I tried to find out from debates on the National Minimum Wage Bill in 1998 the rationale for requirement for records to be kept for three years. I think that it was intended that the provision tie in with other legislation requiring employers to keep records for that period. It was a question of consistency. Nevertheless, the hon. Gentleman is right to raise that issue. He said that that was academic, but it was not academic from April last year.

The national minimum wage was introduced in April 1999, so there was the possibility of claims going back three years from April 2002 onwards. An employee is entitled to claim arrears dating back six years if the claim is being enforced, but can claim arrears dating from however long ago if they do not go through enforcement officers and instead take their

claim to an employment tribunal. That already applies to county courts. Sheriff courts in Scotland have a five-year limitation, and county courts in the United Kingdom have a six-year limitation. What we are saying through the Bill is that, when enforcement is carried out through the Inland Revenue, there should be consistency, and a period of six years.

The hon. Gentleman asked about the disparity between employers having to keep records for only three years, but arrears going back six years being enforceable. On Second Reading, when he argued that we should limit arrears to three years, I said that there was a better case for employers keeping record for six years than for reducing the arrears period. None the less, I shall consider the issue. The Bill will be the acid test, because this is a new experience—there have not been any cases of arrears going back more than three years being pursued. The average arrears go back less than a year. Usually, employers find out about arrears within a reasonable time and the matter is pursued.

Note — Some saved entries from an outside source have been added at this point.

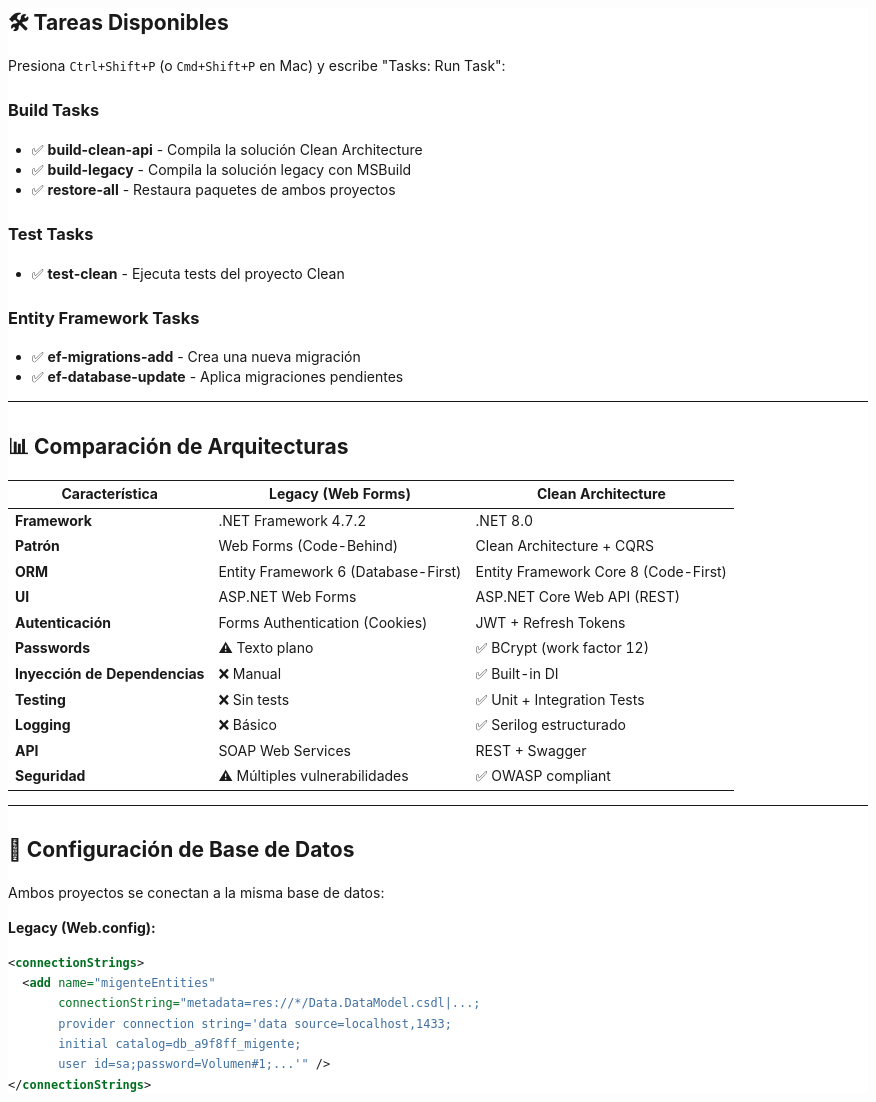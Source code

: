 
## 🛠️ Tareas Disponibles

Presiona `Ctrl+Shift+P` (o `Cmd+Shift+P` en Mac) y escribe "Tasks: Run Task":

### Build Tasks
- ✅ **build-clean-api** - Compila la solución Clean Architecture
- ✅ **build-legacy** - Compila la solución legacy con MSBuild
- ✅ **restore-all** - Restaura paquetes de ambos proyectos

### Test Tasks
- ✅ **test-clean** - Ejecuta tests del proyecto Clean

### Entity Framework Tasks
- ✅ **ef-migrations-add** - Crea una nueva migración
- ✅ **ef-database-update** - Aplica migraciones pendientes

---

## 📊 Comparación de Arquitecturas

| Característica | Legacy (Web Forms) | Clean Architecture |
|----------------|-------------------|-------------------|
| **Framework** | .NET Framework 4.7.2 | .NET 8.0 |
| **Patrón** | Web Forms (Code-Behind) | Clean Architecture + CQRS |
| **ORM** | Entity Framework 6 (Database-First) | Entity Framework Core 8 (Code-First) |
| **UI** | ASP.NET Web Forms | ASP.NET Core Web API (REST) |
| **Autenticación** | Forms Authentication (Cookies) | JWT + Refresh Tokens |
| **Passwords** | ⚠️ Texto plano | ✅ BCrypt (work factor 12) |
| **Inyección de Dependencias** | ❌ Manual | ✅ Built-in DI |
| **Testing** | ❌ Sin tests | ✅ Unit + Integration Tests |
| **Logging** | ❌ Básico | ✅ Serilog estructurado |
| **API** | SOAP Web Services | REST + Swagger |
| **Seguridad** | ⚠️ Múltiples vulnerabilidades | ✅ OWASP compliant |

---

## 🔐 Configuración de Base de Datos

Ambos proyectos se conectan a la misma base de datos:

**Legacy (Web.config):**
```xml
<connectionStrings>
  <add name="migenteEntities"
       connectionString="metadata=res://*/Data.DataModel.csdl|...;
       provider connection string='data source=localhost,1433;
       initial catalog=db_a9f8ff_migente;
       user id=sa;password=Volumen#1;...'" />
</connectionStrings>
```
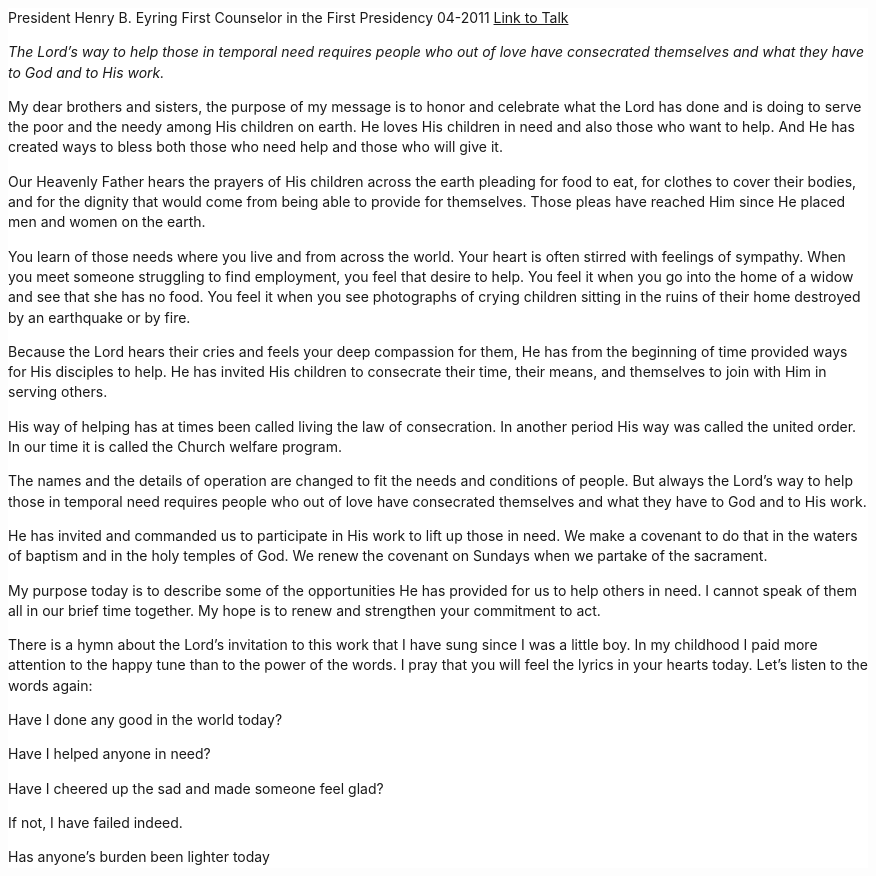 President Henry B. Eyring
First Counselor in the First Presidency
04-2011
[Link to Talk](https://www.churchofjesuschrist.org/study/general-conference/2011/04/opportunities-to-do-good?lang=eng)

_The Lord’s way to help those in temporal need requires people who out of love have consecrated themselves and what they have to God and to His work._

My dear brothers and sisters, the purpose of my message is to honor and celebrate what the Lord has done and is doing to serve the poor and the needy among His children on earth. He loves His children in need and also those who want to help. And He has created ways to bless both those who need help and those who will give it.

Our Heavenly Father hears the prayers of His children across the earth pleading for food to eat, for clothes to cover their bodies, and for the dignity that would come from being able to provide for themselves. Those pleas have reached Him since He placed men and women on the earth.

You learn of those needs where you live and from across the world. Your heart is often stirred with feelings of sympathy. When you meet someone struggling to find employment, you feel that desire to help. You feel it when you go into the home of a widow and see that she has no food. You feel it when you see photographs of crying children sitting in the ruins of their home destroyed by an earthquake or by fire.

Because the Lord hears their cries and feels your deep compassion for them, He has from the beginning of time provided ways for His disciples to help. He has invited His children to consecrate their time, their means, and themselves to join with Him in serving others.

His way of helping has at times been called living the law of consecration. In another period His way was called the united order. In our time it is called the Church welfare program.

The names and the details of operation are changed to fit the needs and conditions of people. But always the Lord’s way to help those in temporal need requires people who out of love have consecrated themselves and what they have to God and to His work.

He has invited and commanded us to participate in His work to lift up those in need. We make a covenant to do that in the waters of baptism and in the holy temples of God. We renew the covenant on Sundays when we partake of the sacrament.

My purpose today is to describe some of the opportunities He has provided for us to help others in need. I cannot speak of them all in our brief time together. My hope is to renew and strengthen your commitment to act.

There is a hymn about the Lord’s invitation to this work that I have sung since I was a little boy. In my childhood I paid more attention to the happy tune than to the power of the words. I pray that you will feel the lyrics in your hearts today. Let’s listen to the words again:





Have I done any good in the world today?

Have I helped anyone in need?

Have I cheered up the sad and made someone feel glad?

If not, I have failed indeed.

Has anyone’s burden been lighter today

I do not want to make a big song and dance about the issue if it will be academic, but we will consider what difficulties Inland Revenue enforcement officers have with the absence of records going back more than three years. I suspect, as the hon. Gentleman said, that there will be evidence about pay: employees will have payslips, because most are meticulous—as they should be—about keeping them for many years. Although most employers dump other records after three years, they may well keep records of pay. If a problem occurs, we might need to consider the issue—under the regulations, not the Bill—with a view to extending the requirement to keep records to more than three years.

The hon. Member for Twickenham (Dr. Cable) talked about the amendment that we accepted in the other place. The Opposition argued—and we, in the end, accepted—that the rules on enforcement for Inland Revenue acting on behalf of other people should be consistent with those for county courts and tribunals, as long as that did not remove the right of a person to claim arrears going back however far. It was felt that that was a sensible amendment, and I hope that the Committee leaves it in place.

Photo of Henry Bellingham Henry Bellingham Shadow Minister (Trade and Industry)

On the rule relating to companies keeping records for three years, is that in company law statute, or is it based on case law? How easy would it be to change that requirement if it made sense to do so in future?

Photo of Alan Johnson Alan Johnson Minister of State (Employment Relations, Industry & the Regions)

I shall write to the hon. Gentleman, because I am not sure about that. My understanding is that the requirement is part of the regulations, not the Bill, and that we could, therefore, change it without too many problems.

Question put and agreed to.

Clause 1 ordered to stand part of the Bill.